• Source texts of formatted documents
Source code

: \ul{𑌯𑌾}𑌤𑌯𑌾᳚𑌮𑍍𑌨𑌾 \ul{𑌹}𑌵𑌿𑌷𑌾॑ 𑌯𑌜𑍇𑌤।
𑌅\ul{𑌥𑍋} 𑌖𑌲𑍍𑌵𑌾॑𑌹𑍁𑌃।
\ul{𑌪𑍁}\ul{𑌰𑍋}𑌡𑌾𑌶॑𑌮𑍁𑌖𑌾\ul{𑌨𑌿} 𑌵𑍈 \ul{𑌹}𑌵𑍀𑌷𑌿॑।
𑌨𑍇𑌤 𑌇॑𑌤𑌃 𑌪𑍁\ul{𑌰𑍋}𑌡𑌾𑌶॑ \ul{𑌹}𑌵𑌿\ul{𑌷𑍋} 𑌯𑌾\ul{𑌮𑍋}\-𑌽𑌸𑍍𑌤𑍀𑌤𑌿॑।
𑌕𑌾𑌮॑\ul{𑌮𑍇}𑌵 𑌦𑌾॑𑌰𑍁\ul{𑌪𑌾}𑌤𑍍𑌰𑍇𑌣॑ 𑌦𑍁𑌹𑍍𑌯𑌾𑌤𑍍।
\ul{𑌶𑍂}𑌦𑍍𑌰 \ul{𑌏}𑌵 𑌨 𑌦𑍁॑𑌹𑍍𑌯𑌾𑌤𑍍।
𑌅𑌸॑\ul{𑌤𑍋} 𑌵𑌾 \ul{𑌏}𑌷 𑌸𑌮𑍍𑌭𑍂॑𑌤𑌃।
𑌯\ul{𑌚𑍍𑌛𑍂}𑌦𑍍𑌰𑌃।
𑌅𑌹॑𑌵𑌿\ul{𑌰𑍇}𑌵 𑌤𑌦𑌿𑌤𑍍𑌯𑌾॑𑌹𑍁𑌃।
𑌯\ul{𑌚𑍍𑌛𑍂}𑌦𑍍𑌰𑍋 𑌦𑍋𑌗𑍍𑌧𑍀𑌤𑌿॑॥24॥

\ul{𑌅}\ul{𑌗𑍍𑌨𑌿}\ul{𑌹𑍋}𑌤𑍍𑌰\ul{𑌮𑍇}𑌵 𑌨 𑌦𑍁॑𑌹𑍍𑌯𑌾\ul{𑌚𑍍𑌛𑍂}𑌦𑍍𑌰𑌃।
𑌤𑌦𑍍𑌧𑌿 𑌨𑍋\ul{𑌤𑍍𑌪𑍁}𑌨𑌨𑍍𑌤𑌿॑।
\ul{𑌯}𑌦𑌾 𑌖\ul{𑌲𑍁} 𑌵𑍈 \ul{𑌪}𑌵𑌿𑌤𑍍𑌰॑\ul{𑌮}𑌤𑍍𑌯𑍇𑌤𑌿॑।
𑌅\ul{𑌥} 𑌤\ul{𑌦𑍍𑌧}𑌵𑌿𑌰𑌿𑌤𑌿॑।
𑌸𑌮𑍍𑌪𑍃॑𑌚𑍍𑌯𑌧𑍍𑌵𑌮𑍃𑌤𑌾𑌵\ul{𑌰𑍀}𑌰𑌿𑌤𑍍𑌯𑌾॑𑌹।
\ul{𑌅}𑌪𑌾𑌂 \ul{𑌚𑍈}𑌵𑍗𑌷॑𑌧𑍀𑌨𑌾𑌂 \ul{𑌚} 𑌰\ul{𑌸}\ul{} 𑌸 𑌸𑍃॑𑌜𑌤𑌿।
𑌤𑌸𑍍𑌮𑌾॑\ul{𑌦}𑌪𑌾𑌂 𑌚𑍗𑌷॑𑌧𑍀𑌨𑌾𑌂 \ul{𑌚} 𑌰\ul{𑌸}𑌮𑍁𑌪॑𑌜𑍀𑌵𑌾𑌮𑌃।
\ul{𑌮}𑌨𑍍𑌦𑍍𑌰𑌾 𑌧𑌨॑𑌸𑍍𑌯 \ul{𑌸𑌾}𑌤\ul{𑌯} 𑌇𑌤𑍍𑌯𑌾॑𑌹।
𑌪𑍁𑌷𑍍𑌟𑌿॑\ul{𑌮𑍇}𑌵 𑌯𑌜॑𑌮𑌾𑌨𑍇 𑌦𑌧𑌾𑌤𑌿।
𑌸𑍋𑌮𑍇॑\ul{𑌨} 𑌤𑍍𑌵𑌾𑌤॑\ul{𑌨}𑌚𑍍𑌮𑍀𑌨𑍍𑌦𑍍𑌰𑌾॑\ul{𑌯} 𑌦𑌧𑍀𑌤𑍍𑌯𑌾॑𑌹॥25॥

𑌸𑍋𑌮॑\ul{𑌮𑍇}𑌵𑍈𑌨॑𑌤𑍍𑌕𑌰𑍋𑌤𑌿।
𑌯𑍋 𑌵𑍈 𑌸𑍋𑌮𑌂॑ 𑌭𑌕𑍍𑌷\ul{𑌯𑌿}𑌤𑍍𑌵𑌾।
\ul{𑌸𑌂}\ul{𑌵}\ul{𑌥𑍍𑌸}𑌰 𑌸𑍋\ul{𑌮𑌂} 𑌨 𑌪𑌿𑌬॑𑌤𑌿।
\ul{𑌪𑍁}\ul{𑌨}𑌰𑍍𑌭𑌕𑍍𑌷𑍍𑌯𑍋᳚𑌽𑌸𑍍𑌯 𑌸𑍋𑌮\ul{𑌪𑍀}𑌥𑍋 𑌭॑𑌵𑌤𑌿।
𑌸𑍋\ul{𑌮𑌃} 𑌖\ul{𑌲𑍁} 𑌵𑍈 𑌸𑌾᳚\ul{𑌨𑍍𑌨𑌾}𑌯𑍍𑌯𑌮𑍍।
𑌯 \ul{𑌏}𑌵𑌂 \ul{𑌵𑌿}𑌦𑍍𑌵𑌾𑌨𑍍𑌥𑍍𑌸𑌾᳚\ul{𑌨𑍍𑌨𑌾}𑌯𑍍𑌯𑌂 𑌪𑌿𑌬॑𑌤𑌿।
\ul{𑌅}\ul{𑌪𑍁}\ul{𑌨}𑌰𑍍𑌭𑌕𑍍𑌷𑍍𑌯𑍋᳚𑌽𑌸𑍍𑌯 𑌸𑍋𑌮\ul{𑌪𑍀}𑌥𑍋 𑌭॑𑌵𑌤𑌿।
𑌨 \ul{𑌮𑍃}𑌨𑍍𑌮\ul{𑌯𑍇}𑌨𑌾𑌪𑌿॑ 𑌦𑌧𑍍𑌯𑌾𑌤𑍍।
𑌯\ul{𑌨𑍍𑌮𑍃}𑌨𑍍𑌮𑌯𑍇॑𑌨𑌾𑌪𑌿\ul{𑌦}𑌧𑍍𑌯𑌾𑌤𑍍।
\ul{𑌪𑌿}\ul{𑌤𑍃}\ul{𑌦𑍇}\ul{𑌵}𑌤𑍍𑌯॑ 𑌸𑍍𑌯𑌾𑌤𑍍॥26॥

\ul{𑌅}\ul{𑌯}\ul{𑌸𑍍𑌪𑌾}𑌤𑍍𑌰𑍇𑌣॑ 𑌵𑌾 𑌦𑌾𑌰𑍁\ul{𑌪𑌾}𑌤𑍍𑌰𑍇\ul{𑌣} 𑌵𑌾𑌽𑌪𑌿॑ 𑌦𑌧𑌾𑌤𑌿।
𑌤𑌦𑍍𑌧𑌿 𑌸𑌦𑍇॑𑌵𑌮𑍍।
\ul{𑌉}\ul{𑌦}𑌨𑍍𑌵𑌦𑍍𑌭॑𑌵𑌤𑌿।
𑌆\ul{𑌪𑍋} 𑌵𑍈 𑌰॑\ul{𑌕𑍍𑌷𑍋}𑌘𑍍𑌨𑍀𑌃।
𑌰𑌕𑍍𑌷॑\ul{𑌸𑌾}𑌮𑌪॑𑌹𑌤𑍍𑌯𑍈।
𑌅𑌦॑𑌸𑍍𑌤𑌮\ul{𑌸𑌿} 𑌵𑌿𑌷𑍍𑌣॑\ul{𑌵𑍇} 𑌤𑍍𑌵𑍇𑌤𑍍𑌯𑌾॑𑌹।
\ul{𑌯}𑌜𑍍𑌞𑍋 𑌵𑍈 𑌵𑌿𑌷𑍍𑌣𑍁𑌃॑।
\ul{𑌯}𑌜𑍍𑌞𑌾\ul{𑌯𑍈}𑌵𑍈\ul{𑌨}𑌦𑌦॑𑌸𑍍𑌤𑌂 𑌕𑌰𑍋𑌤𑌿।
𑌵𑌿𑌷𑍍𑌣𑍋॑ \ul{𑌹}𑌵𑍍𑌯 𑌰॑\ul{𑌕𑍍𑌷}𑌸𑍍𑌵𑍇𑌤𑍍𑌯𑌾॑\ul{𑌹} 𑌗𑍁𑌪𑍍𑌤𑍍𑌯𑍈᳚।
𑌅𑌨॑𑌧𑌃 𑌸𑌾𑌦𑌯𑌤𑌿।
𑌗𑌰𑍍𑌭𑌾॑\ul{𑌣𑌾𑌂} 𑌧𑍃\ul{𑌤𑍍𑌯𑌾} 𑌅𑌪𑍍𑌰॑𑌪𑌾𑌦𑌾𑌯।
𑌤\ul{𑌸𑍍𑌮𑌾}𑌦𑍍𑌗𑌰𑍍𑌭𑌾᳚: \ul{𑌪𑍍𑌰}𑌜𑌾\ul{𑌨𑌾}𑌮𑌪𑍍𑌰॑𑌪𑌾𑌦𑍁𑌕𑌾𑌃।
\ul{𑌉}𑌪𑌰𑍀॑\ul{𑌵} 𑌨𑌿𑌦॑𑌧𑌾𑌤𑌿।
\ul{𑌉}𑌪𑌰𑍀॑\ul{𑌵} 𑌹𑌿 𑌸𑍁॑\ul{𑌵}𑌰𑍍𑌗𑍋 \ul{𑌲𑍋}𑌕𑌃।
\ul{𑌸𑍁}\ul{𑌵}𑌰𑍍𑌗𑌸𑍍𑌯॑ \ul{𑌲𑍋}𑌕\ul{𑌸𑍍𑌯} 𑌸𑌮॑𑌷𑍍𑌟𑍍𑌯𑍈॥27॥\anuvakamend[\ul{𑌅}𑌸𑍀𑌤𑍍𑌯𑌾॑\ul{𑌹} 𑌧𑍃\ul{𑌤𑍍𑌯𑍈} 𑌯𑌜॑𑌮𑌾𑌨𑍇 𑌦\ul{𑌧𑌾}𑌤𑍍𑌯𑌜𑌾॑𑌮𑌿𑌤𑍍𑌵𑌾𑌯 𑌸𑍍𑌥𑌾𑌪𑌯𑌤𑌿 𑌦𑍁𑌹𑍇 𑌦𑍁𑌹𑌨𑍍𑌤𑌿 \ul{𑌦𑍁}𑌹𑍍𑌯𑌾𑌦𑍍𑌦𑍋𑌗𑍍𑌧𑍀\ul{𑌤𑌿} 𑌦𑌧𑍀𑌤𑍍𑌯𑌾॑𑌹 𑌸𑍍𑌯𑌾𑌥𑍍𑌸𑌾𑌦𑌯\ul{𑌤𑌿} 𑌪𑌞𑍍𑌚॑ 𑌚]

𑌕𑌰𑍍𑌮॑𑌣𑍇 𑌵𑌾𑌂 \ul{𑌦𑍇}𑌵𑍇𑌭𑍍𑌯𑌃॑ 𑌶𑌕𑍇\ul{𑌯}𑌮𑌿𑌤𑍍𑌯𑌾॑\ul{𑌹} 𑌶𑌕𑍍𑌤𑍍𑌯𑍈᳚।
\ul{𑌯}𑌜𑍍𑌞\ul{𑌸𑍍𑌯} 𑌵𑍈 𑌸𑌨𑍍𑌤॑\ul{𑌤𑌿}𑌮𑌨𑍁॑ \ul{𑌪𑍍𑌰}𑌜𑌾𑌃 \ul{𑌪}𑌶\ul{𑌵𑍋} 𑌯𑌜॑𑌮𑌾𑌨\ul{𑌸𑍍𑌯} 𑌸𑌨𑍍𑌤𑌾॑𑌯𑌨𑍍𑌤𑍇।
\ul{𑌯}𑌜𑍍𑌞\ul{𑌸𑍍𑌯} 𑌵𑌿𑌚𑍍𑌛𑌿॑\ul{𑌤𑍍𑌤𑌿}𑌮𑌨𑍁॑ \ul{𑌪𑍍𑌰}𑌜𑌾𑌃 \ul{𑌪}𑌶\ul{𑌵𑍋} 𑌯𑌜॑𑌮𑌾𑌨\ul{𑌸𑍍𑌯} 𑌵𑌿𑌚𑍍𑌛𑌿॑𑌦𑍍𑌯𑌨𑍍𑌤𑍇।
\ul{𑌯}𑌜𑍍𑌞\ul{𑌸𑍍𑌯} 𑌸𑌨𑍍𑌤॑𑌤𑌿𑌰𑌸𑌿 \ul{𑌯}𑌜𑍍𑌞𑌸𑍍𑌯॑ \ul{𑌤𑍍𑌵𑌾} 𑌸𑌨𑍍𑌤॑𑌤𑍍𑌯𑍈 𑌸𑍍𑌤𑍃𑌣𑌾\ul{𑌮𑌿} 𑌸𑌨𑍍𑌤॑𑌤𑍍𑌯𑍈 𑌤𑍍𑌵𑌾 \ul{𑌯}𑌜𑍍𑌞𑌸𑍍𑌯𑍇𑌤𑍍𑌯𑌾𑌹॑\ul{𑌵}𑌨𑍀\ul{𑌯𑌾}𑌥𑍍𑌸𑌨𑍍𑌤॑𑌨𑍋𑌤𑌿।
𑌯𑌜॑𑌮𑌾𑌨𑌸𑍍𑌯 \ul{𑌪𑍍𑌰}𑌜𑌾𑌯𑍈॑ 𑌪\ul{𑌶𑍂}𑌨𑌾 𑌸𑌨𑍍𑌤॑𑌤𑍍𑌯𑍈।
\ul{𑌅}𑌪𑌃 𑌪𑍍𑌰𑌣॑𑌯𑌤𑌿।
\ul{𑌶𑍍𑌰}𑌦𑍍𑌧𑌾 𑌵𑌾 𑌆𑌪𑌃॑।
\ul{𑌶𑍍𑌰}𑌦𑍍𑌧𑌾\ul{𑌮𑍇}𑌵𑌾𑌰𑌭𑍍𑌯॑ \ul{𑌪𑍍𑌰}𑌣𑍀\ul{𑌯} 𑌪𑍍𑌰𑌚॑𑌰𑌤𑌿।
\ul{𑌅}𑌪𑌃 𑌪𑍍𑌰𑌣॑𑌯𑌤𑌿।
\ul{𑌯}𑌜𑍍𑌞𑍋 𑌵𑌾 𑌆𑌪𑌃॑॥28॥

• Problem description
Please retype, exactly as written, every line from the line containing "𑌸𑍍𑌥𑌾𑌪𑌯𑌤𑌿 𑌦𑍁𑌹𑍇 𑌦𑍁𑌹𑌨𑍍𑌤𑌿" through the last line of the records above, including both of those lines, and nothing else.

• Answer to this problem
\ul{𑌸𑍁}\ul{𑌵}𑌰𑍍𑌗𑌸𑍍𑌯॑ \ul{𑌲𑍋}𑌕\ul{𑌸𑍍𑌯} 𑌸𑌮॑𑌷𑍍𑌟𑍍𑌯𑍈॥27॥\anuvakamend[\ul{𑌅}𑌸𑍀𑌤𑍍𑌯𑌾॑\ul{𑌹} 𑌧𑍃\ul{𑌤𑍍𑌯𑍈} 𑌯𑌜॑𑌮𑌾𑌨𑍇 𑌦\ul{𑌧𑌾}𑌤𑍍𑌯𑌜𑌾॑𑌮𑌿𑌤𑍍𑌵𑌾𑌯 𑌸𑍍𑌥𑌾𑌪𑌯𑌤𑌿 𑌦𑍁𑌹𑍇 𑌦𑍁𑌹𑌨𑍍𑌤𑌿 \ul{𑌦𑍁}𑌹𑍍𑌯𑌾𑌦𑍍𑌦𑍋𑌗𑍍𑌧𑍀\ul{𑌤𑌿} 𑌦𑌧𑍀𑌤𑍍𑌯𑌾॑𑌹 𑌸𑍍𑌯𑌾𑌥𑍍𑌸𑌾𑌦𑌯\ul{𑌤𑌿} 𑌪𑌞𑍍𑌚॑ 𑌚]

𑌕𑌰𑍍𑌮॑𑌣𑍇 𑌵𑌾𑌂 \ul{𑌦𑍇}𑌵𑍇𑌭𑍍𑌯𑌃॑ 𑌶𑌕𑍇\ul{𑌯}𑌮𑌿𑌤𑍍𑌯𑌾॑\ul{𑌹} 𑌶𑌕𑍍𑌤𑍍𑌯𑍈᳚।
\ul{𑌯}𑌜𑍍𑌞\ul{𑌸𑍍𑌯} 𑌵𑍈 𑌸𑌨𑍍𑌤॑\ul{𑌤𑌿}𑌮𑌨𑍁॑ \ul{𑌪𑍍𑌰}𑌜𑌾𑌃 \ul{𑌪}𑌶\ul{𑌵𑍋} 𑌯𑌜॑𑌮𑌾𑌨\ul{𑌸𑍍𑌯} 𑌸𑌨𑍍𑌤𑌾॑𑌯𑌨𑍍𑌤𑍇।
\ul{𑌯}𑌜𑍍𑌞\ul{𑌸𑍍𑌯} 𑌵𑌿𑌚𑍍𑌛𑌿॑\ul{𑌤𑍍𑌤𑌿}𑌮𑌨𑍁॑ \ul{𑌪𑍍𑌰}𑌜𑌾𑌃 \ul{𑌪}𑌶\ul{𑌵𑍋} 𑌯𑌜॑𑌮𑌾𑌨\ul{𑌸𑍍𑌯} 𑌵𑌿𑌚𑍍𑌛𑌿॑𑌦𑍍𑌯𑌨𑍍𑌤𑍇।
\ul{𑌯}𑌜𑍍𑌞\ul{𑌸𑍍𑌯} 𑌸𑌨𑍍𑌤॑𑌤𑌿𑌰𑌸𑌿 \ul{𑌯}𑌜𑍍𑌞𑌸𑍍𑌯॑ \ul{𑌤𑍍𑌵𑌾} 𑌸𑌨𑍍𑌤॑𑌤𑍍𑌯𑍈 𑌸𑍍𑌤𑍃𑌣𑌾\ul{𑌮𑌿} 𑌸𑌨𑍍𑌤॑𑌤𑍍𑌯𑍈 𑌤𑍍𑌵𑌾 \ul{𑌯}𑌜𑍍𑌞𑌸𑍍𑌯𑍇𑌤𑍍𑌯𑌾𑌹॑\ul{𑌵}𑌨𑍀\ul{𑌯𑌾}𑌥𑍍𑌸𑌨𑍍𑌤॑𑌨𑍋𑌤𑌿।
𑌯𑌜॑𑌮𑌾𑌨𑌸𑍍𑌯 \ul{𑌪𑍍𑌰}𑌜𑌾𑌯𑍈॑ 𑌪\ul{𑌶𑍂}𑌨𑌾 𑌸𑌨𑍍𑌤॑𑌤𑍍𑌯𑍈।
\ul{𑌅}𑌪𑌃 𑌪𑍍𑌰𑌣॑𑌯𑌤𑌿।
\ul{𑌶𑍍𑌰}𑌦𑍍𑌧𑌾 𑌵𑌾 𑌆𑌪𑌃॑।
\ul{𑌶𑍍𑌰}𑌦𑍍𑌧𑌾\ul{𑌮𑍇}𑌵𑌾𑌰𑌭𑍍𑌯॑ \ul{𑌪𑍍𑌰}𑌣𑍀\ul{𑌯} 𑌪𑍍𑌰𑌚॑𑌰𑌤𑌿।
\ul{𑌅}𑌪𑌃 𑌪𑍍𑌰𑌣॑𑌯𑌤𑌿।
\ul{𑌯}𑌜𑍍𑌞𑍋 𑌵𑌾 𑌆𑌪𑌃॑॥28॥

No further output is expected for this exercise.